DynamoDB adapter for NextAuth.js
- supports passwordless email sign in
- saves user object to users table
- stateless sessions only
- AWS SDK v3 client
Database sessions are not implemented, this adapter relies on usage of JSON Web Tokens for stateless session management.
This package is not supported by NextAuth.js, visit the official AWS DynamoDB Adapter for advanced features and community support.
Install the next-auth package.
$ yarn add next-auth-dynamodb-adapter
$ npm install next-auth-dynamodb-adapter
import NextAuth from 'next-auth';
import Providers from 'next-auth/providers'
import {DynamoDBAdapter} from 'next-auth-dynamodb-adapter';
export default NextAuth({
// Configure one or more authentication providers.
providers: [
// ...add providers here
],
session: {
// Use JSON Web Tokens for session instead of database sessions.
jwt: true,
},
adapter: new DynamoDBAdapter(
{
region: process.env.AWS_REGION,
credentials: {
accessKeyId: process.env.AWS_ACCESS_KEY_ID,
secretAccessKey: process.env.AWS_SECRET_ACCESS_KEY,
},
},
{
usersTable: 'Users',
verificationRequestsTable: 'VerificationRequests',
}
),
// Turn debug logger off for the production environment, the output might contain user information and verification tokens.
debug: process.env.NODE_ENV !== 'production'
})
DynamoDBAdapter
class instance takes two initialization objects:
new DynamoDBAdapter(DynamoDBClientConfig, TableNameOptions)

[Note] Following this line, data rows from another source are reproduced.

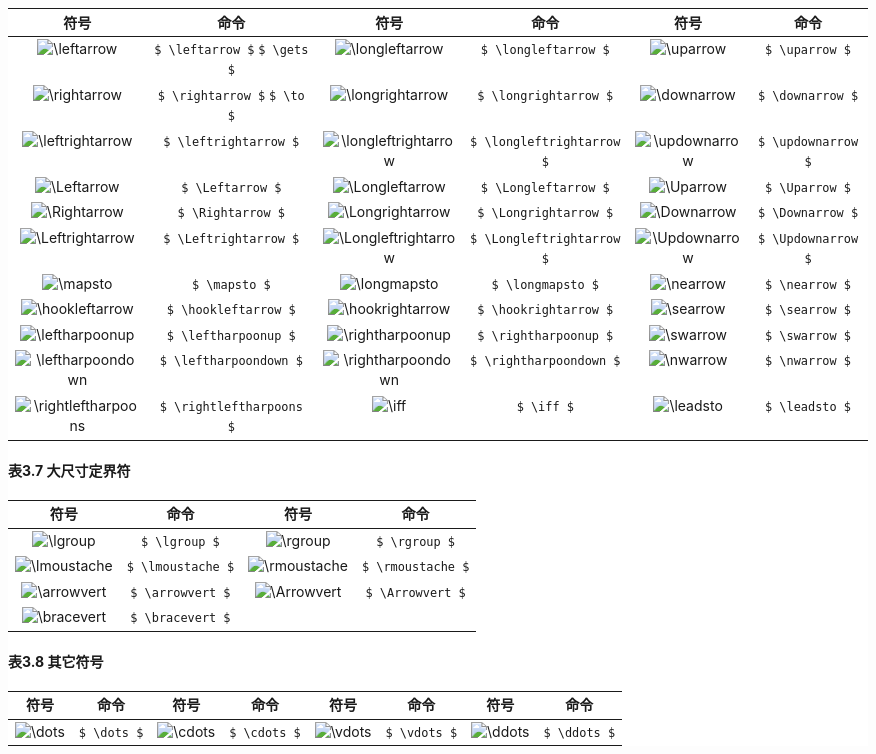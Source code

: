   |                             符号                             |               命令               |                             符号                             |           命令            |                             符号                             |        命令        |
  | :----------------------------------------------------------: | :------------------------------: | :----------------------------------------------------------: | :-----------------------: | :----------------------------------------------------------: | :----------------: |
  | ![\leftarrow](https://math.jianshu.com/math?formula=%5Cleftarrow) | `$ \leftarrow $`     `$ \gets $` | ![\longleftarrow](https://math.jianshu.com/math?formula=%5Clongleftarrow) |   `$ \longleftarrow $`    | ![\uparrow](https://math.jianshu.com/math?formula=%5Cuparrow) |   `$ \uparrow $`   |
  | ![\rightarrow](https://math.jianshu.com/math?formula=%5Crightarrow) |  `$ \rightarrow $`   `$ \to $`   | ![\longrightarrow](https://math.jianshu.com/math?formula=%5Clongrightarrow) |   `$ \longrightarrow $`   | ![\downarrow](https://math.jianshu.com/math?formula=%5Cdownarrow) |  `$ \downarrow $`  |
  | ![\leftrightarrow](https://math.jianshu.com/math?formula=%5Cleftrightarrow) |      `$ \leftrightarrow $`       | ![\longleftrightarrow](https://math.jianshu.com/math?formula=%5Clongleftrightarrow) | `$ \longleftrightarrow $` | ![\updownarrow](https://math.jianshu.com/math?formula=%5Cupdownarrow) | `$ \updownarrow $` |
  | ![\Leftarrow](https://math.jianshu.com/math?formula=%5CLeftarrow) |         `$ \Leftarrow $`         | ![\Longleftarrow](https://math.jianshu.com/math?formula=%5CLongleftarrow) |   `$ \Longleftarrow $`    | ![\Uparrow](https://math.jianshu.com/math?formula=%5CUparrow) |   `$ \Uparrow $`   |
  | ![\Rightarrow](https://math.jianshu.com/math?formula=%5CRightarrow) |        `$ \Rightarrow $`         | ![\Longrightarrow](https://math.jianshu.com/math?formula=%5CLongrightarrow) |   `$ \Longrightarrow $`   | ![\Downarrow](https://math.jianshu.com/math?formula=%5CDownarrow) |  `$ \Downarrow $`  |
  | ![\Leftrightarrow](https://math.jianshu.com/math?formula=%5CLeftrightarrow) |      `$ \Leftrightarrow $`       | ![\Longleftrightarrow](https://math.jianshu.com/math?formula=%5CLongleftrightarrow) | `$ \Longleftrightarrow $` | ![\Updownarrow](https://math.jianshu.com/math?formula=%5CUpdownarrow) | `$ \Updownarrow $` |
  | ![\mapsto](https://math.jianshu.com/math?formula=%5Cmapsto)  |          `$ \mapsto $`           | ![\longmapsto](https://math.jianshu.com/math?formula=%5Clongmapsto) |     `$ \longmapsto $`     | ![\nearrow](https://math.jianshu.com/math?formula=%5Cnearrow) |   `$ \nearrow $`   |
  | ![\hookleftarrow](https://math.jianshu.com/math?formula=%5Chookleftarrow) |       `$ \hookleftarrow $`       | ![\hookrightarrow](https://math.jianshu.com/math?formula=%5Chookrightarrow) |   `$ \hookrightarrow $`   | ![\searrow](https://math.jianshu.com/math?formula=%5Csearrow) |   `$ \searrow $`   |
  | ![\leftharpoonup](https://math.jianshu.com/math?formula=%5Cleftharpoonup) |       `$ \leftharpoonup $`       | ![\rightharpoonup](https://math.jianshu.com/math?formula=%5Crightharpoonup) |   `$ \rightharpoonup $`   | ![\swarrow](https://math.jianshu.com/math?formula=%5Cswarrow) |   `$ \swarrow $`   |
  | ![\leftharpoondown](https://math.jianshu.com/math?formula=%5Cleftharpoondown) |      `$ \leftharpoondown $`      | ![\rightharpoondown](https://math.jianshu.com/math?formula=%5Crightharpoondown) |  `$ \rightharpoondown $`  | ![\nwarrow](https://math.jianshu.com/math?formula=%5Cnwarrow) |   `$ \nwarrow $`   |
  | ![\rightleftharpoons](https://math.jianshu.com/math?formula=%5Crightleftharpoons) |     `$ \rightleftharpoons $`     |    ![\iff](https://math.jianshu.com/math?formula=%5Ciff)     |        `$ \iff $`         | ![\leadsto](https://math.jianshu.com/math?formula=%5Cleadsto) |   `$ \leadsto $`   |

  #### 表3.7 大尺寸定界符

  |                             符号                             |       命令        |                             符号                             |       命令        |
  | :----------------------------------------------------------: | :---------------: | :----------------------------------------------------------: | :---------------: |
  | ![\lgroup](https://math.jianshu.com/math?formula=%5Clgroup)  |   `$ \lgroup $`   | ![\rgroup](https://math.jianshu.com/math?formula=%5Crgroup)  |   `$ \rgroup $`   |
  | ![\lmoustache](https://math.jianshu.com/math?formula=%5Clmoustache) | `$ \lmoustache $` | ![\rmoustache](https://math.jianshu.com/math?formula=%5Crmoustache) | `$ \rmoustache $` |
  | ![\arrowvert](https://math.jianshu.com/math?formula=%5Carrowvert) | `$ \arrowvert $`  | ![\Arrowvert](https://math.jianshu.com/math?formula=%5CArrowvert) | `$ \Arrowvert $`  |
  | ![\bracevert](https://math.jianshu.com/math?formula=%5Cbracevert) | `$ \bracevert $`  |                                                              |                   |

  #### 表3.8 其它符号

  |                             符号                             |           命令           |                             符号                             |       命令       |                             符号                             |      命令       |                             符号                             |       命令       |
  | :----------------------------------------------------------: | :----------------------: | :----------------------------------------------------------: | :--------------: | :----------------------------------------------------------: | :-------------: | :----------------------------------------------------------: | :--------------: |
  |   ![\dots](https://math.jianshu.com/math?formula=%5Cdots)    |       `$ \dots $`        |  ![\cdots](https://math.jianshu.com/math?formula=%5Ccdots)   |   `$ \cdots $`   |  ![\vdots](https://math.jianshu.com/math?formula=%5Cvdots)   |  `$ \vdots $`   |  ![\ddots](https://math.jianshu.com/math?formula=%5Cddots)   |   `$ \ddots $`   |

DynamoDB client configuration object.
AWS account passed to the credentials
property must have read/write access to TableNameOptions
tables.
Specify a table name (String). Table with that name and correct partition key must exist in your AWS account.
- optional
- partition key:
id
(String) - description: stores user object after successful sign in.
- optional
- partition key:
email
(String) - description: stores passwordless email sign in verification requests, one token for one email address at a time.